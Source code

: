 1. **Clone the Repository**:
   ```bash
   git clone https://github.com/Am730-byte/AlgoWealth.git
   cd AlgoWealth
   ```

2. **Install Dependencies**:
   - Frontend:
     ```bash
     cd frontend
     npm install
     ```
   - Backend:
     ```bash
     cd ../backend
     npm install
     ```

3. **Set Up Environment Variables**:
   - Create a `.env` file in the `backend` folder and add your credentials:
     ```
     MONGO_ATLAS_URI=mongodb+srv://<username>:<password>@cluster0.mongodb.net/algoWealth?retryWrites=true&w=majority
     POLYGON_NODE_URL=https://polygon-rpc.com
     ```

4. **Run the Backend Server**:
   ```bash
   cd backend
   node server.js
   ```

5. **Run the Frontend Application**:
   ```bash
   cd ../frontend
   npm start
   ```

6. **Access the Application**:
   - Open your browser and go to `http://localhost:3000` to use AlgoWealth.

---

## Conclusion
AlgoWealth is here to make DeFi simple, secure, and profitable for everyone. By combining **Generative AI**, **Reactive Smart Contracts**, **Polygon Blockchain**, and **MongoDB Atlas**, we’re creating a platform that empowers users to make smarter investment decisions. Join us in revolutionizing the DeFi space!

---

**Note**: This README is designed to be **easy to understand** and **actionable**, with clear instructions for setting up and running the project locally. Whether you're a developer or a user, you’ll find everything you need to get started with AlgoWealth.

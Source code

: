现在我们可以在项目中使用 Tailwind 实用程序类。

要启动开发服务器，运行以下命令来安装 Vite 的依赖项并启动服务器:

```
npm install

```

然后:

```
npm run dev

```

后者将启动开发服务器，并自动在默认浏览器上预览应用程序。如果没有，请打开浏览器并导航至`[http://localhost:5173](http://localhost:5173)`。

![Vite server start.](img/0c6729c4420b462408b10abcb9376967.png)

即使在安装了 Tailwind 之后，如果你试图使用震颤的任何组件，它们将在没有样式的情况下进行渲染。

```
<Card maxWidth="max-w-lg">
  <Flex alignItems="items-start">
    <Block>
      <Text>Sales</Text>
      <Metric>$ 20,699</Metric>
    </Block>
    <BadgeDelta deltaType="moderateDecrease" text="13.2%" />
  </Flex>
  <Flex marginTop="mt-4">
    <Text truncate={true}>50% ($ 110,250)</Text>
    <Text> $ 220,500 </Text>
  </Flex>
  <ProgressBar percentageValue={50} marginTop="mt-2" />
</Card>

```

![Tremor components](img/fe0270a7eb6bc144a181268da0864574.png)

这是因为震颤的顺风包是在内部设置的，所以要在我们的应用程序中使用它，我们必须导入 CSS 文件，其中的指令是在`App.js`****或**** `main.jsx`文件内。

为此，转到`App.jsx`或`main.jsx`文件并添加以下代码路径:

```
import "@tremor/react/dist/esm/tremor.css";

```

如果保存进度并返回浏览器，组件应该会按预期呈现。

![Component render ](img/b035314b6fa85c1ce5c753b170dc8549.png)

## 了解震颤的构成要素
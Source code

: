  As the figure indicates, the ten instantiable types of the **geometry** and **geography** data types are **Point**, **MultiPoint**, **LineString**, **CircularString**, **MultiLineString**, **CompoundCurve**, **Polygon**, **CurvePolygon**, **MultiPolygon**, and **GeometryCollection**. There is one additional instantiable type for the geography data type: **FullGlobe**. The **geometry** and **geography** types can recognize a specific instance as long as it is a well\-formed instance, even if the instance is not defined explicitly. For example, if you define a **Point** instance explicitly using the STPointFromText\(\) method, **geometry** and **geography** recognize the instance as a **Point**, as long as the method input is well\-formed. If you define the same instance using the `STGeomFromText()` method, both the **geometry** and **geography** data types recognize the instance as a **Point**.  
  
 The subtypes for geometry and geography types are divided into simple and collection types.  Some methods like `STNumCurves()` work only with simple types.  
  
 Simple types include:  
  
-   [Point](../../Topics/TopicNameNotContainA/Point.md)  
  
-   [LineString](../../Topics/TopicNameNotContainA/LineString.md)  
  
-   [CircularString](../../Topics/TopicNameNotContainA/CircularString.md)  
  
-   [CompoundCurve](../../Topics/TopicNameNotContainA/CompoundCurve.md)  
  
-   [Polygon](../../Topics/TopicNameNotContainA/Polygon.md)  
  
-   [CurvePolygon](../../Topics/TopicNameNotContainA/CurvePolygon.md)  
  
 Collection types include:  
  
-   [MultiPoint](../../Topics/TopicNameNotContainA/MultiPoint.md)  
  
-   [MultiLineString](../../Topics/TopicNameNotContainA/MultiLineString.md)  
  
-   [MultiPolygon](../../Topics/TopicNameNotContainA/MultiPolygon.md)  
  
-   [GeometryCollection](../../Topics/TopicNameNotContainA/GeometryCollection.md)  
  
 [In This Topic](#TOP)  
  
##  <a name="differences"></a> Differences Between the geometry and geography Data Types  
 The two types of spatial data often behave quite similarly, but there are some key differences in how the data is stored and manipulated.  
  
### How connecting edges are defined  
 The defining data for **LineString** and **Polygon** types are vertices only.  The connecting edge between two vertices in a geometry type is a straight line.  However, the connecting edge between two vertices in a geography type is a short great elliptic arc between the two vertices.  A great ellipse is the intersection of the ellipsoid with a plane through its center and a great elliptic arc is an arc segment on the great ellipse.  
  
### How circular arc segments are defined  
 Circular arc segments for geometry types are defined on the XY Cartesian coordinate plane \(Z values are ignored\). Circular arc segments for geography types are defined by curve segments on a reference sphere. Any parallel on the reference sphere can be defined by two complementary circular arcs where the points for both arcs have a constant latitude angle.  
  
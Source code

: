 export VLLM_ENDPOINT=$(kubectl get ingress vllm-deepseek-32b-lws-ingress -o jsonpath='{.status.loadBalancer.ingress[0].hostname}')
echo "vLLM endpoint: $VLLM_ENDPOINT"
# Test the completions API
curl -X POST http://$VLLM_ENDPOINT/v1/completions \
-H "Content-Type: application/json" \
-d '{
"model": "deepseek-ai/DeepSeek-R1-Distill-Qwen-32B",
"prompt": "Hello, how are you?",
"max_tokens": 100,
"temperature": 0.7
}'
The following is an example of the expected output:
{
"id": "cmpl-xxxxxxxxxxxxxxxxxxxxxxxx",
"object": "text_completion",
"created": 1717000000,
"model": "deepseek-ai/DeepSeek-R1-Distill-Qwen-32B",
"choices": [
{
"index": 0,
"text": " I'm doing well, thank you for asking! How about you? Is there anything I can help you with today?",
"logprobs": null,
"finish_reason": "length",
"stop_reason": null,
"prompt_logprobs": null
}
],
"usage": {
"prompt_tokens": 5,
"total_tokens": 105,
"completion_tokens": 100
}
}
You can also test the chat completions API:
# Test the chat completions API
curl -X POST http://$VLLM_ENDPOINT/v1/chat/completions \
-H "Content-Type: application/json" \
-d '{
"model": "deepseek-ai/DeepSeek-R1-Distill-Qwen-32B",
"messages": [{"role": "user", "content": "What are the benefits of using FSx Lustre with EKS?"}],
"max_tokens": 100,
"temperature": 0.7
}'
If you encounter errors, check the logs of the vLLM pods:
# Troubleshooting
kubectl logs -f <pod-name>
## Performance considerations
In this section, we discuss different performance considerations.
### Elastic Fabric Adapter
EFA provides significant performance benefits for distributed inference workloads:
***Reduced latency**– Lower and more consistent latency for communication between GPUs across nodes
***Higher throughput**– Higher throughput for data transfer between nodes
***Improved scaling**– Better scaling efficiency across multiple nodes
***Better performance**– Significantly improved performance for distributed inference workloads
- - -
**What the exercise asks**
Within the listing above, work out the number of lines that hold "Tailwind", and give that number alone.

**Output of the exercise**
2